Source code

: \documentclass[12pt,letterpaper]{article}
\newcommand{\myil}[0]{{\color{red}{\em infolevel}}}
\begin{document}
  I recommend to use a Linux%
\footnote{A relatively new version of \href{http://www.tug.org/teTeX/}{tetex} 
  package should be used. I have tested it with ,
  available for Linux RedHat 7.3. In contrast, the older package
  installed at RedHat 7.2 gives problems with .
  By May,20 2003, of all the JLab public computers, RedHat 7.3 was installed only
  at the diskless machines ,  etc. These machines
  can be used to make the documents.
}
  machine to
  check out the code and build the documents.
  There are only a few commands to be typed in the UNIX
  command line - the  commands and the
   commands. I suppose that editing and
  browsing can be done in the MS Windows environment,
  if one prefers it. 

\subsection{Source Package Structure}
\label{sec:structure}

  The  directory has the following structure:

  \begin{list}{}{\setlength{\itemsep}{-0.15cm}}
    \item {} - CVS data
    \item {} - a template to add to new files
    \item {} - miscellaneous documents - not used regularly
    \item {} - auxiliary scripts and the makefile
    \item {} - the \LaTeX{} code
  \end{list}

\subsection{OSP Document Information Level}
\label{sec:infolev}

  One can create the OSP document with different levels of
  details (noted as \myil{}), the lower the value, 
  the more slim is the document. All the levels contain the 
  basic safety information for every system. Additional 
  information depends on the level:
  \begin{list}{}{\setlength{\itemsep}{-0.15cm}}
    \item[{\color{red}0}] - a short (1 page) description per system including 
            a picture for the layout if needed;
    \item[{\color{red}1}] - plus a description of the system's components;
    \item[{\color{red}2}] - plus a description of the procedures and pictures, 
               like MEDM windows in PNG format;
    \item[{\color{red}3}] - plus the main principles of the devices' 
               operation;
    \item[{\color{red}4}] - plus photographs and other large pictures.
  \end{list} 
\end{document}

######

Reproduce each line of the material exactly as given.

Source code

: \documentclass[12pt,letterpaper]{article}
\newcommand{\myil}[0]{{\color{red}{\em infolevel}}}
\begin{document}
  I recommend to use a Linux%
\footnote{A relatively new version of \href{http://www.tug.org/teTeX/}{tetex} 
  package should be used. I have tested it with ,
  available for Linux RedHat 7.3. In contrast, the older package
  installed at RedHat 7.2 gives problems with .
  By May,20 2003, of all the JLab public computers, RedHat 7.3 was installed only
  at the diskless machines ,  etc. These machines
  can be used to make the documents.
}
  machine to
  check out the code and build the documents.
  There are only a few commands to be typed in the UNIX
  command line - the  commands and the
   commands. I suppose that editing and
  browsing can be done in the MS Windows environment,
  if one prefers it. 

\subsection{Source Package Structure}
\label{sec:structure}

  The  directory has the following structure:

  \begin{list}{}{\setlength{\itemsep}{-0.15cm}}
    \item {} - CVS data
    \item {} - a template to add to new files
    \item {} - miscellaneous documents - not used regularly
    \item {} - auxiliary scripts and the makefile
    \item {} - the \LaTeX{} code
  \end{list}

\subsection{OSP Document Information Level}
\label{sec:infolev}

  One can create the OSP document with different levels of
  details (noted as \myil{}), the lower the value, 
  the more slim is the document. All the levels contain the 
  basic safety information for every system. Additional 
  information depends on the level:
  \begin{list}{}{\setlength{\itemsep}{-0.15cm}}
    \item[{\color{red}0}] - a short (1 page) description per system including 
            a picture for the layout if needed;
    \item[{\color{red}1}] - plus a description of the system's components;
    \item[{\color{red}2}] - plus a description of the procedures and pictures, 
               like MEDM windows in PNG format;
    \item[{\color{red}3}] - plus the main principles of the devices' 
               operation;
    \item[{\color{red}4}] - plus photographs and other large pictures.
  \end{list} 
\end{document}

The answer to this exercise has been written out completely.